Aku masih belum bisa memejamkan mata, padahal waktu dikamar kost ini sudah menunjukkan pukul 11 malam. Masih terngiang di benakku tentang perkataan Farid siang tadi, sebuah keputusan besar untuk menyempurnakan separuh agamanya, yaitu menikah ! tiba-tiba muncul pertanyaan konyol di otakku, “kenapa kau tidak memutuskan hal yang sama seperti Farid Wan? Kuliahmu tinggal sebentar lagi, penghasilan? Orangtuamu kan kaya, punya beberapa perusahaan cabang, kau bisa meminta salah satu perusahaan mereka untuk ditangani, apalagi yang kau tunggu? “ suara hatiku mulai berorasi, mencoba untuk memancing emosiku. Hatiku benar, aku juga seharusnya sudah siap untuk menyempurnakan agamaku sekarang, studi dan penghasilan rasanya tidak terlalu menjadi beban bagiku. Meski aku memutuskan hidup mandiri dan tanpa fasilitas selain biaya kuliah, Papa sudah sangat berharap begitu aku lulus, aku akan menangani salah satu anak perusahaannya dibidang tekstil. Semenjak aku memutuskan untuk hijrah, aku dan Farid selalu bersaing untuk menjadi muslim terbaik atau fastabiqul khairat, meski aku sadar tidak mungkin untuk menyaingi Farid yang sudah lebih dulu berhijrah. Jika kali ini Farid dengan optimis berani untuk menikah ditengah kondisi yang sangat sederhana, kenapa aku tidak? . tapi tidak…aku mencoba menyingkirkan pikiranku yang konyol itu, pernikahan bukan sesuatu yang pantas dijadikan medan pertarungan amal, perlu kesiapan fisik dan mental. Pernikahan bukan sekedar mengucapkan ijab Kabul dan menghalalkan cinta dua orang manusia, tapi juga menjadikan pernikahan itu sebagai gerbang untuk melahirkan peradaban, generasa rabbani dan madani.

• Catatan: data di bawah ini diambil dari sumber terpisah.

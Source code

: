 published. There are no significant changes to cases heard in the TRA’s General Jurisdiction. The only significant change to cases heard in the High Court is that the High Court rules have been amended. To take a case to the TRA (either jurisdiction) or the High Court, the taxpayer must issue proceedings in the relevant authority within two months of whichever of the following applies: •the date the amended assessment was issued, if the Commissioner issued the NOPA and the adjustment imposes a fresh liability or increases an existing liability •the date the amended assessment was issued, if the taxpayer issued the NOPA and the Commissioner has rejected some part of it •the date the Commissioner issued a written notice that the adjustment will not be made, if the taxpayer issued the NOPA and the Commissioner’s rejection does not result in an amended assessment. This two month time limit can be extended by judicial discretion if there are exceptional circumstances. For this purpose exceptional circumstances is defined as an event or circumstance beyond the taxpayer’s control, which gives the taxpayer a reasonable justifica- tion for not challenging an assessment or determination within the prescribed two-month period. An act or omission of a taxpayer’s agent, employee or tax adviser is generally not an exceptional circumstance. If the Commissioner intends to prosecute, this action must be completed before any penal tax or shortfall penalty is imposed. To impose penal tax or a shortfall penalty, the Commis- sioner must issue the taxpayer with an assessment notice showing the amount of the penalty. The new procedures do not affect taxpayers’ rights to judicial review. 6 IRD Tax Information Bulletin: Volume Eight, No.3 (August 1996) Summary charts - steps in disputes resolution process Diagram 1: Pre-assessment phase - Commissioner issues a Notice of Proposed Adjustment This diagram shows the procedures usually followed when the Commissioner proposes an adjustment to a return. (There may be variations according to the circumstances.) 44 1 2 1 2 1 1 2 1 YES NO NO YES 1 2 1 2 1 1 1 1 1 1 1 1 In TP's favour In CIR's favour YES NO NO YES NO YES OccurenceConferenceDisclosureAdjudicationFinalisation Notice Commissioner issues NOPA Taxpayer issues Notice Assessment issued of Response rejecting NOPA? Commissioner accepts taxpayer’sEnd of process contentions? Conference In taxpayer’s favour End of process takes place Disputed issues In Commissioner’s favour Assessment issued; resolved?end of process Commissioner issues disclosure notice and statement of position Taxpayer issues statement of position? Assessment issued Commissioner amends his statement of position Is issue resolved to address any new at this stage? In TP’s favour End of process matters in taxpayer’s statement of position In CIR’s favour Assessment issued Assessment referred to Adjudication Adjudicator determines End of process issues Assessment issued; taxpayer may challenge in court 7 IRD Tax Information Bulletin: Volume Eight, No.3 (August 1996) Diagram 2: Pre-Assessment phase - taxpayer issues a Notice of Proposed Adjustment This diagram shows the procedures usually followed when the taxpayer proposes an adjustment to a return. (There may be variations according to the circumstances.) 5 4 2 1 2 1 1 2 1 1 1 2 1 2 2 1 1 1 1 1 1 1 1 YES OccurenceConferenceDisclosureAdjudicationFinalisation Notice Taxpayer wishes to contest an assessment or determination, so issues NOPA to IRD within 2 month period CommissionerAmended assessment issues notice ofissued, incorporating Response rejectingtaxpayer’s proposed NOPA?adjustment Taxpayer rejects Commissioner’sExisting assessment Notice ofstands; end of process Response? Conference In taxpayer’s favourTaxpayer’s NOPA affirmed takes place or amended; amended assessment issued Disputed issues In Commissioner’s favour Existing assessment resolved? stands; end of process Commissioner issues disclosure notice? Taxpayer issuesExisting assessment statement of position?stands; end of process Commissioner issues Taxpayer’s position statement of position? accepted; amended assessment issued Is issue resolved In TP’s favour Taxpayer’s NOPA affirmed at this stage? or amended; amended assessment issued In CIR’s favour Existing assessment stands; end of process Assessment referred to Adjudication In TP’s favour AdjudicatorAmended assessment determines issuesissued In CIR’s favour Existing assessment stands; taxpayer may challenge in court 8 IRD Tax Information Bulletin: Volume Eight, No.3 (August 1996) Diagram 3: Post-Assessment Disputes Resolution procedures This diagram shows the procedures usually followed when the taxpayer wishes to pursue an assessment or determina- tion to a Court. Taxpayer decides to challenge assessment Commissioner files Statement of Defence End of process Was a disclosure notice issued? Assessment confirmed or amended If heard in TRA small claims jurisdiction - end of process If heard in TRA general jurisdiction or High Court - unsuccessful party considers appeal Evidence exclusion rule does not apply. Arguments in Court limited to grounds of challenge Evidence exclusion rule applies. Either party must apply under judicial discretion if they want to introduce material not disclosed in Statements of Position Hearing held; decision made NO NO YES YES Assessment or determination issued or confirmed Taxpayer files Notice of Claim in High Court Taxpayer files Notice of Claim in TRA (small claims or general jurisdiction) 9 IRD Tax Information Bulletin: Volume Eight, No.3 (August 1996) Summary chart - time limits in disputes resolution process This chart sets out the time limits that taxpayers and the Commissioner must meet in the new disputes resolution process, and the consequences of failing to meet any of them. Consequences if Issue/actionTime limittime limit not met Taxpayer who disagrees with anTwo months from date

Apalagi tugas seorang laki-laki dalam pernikahan bukan tugas yang mudah, menjadi imam bagi seorang istri dan ayah bagi anak-anak kelak, suatu pertanggungjawaban yang berat dihadapan Allah nanti, jika aku tidak bisa menjadi imam dalam keluargaku sendiri, apa yang harus kukatakan pada Allah akhirat kelak? Ya Rabb…apa yang sedang kupikirkan ini? Tak lama aku segera beristighfar, mecoba untuk menetralisir hati, meski begitu aku tetap tidak bisa memejamkan mata dan akhirnya memutuskan untuk berwudhu dan menghabiskan malam ini dengan sholat dan dzikir.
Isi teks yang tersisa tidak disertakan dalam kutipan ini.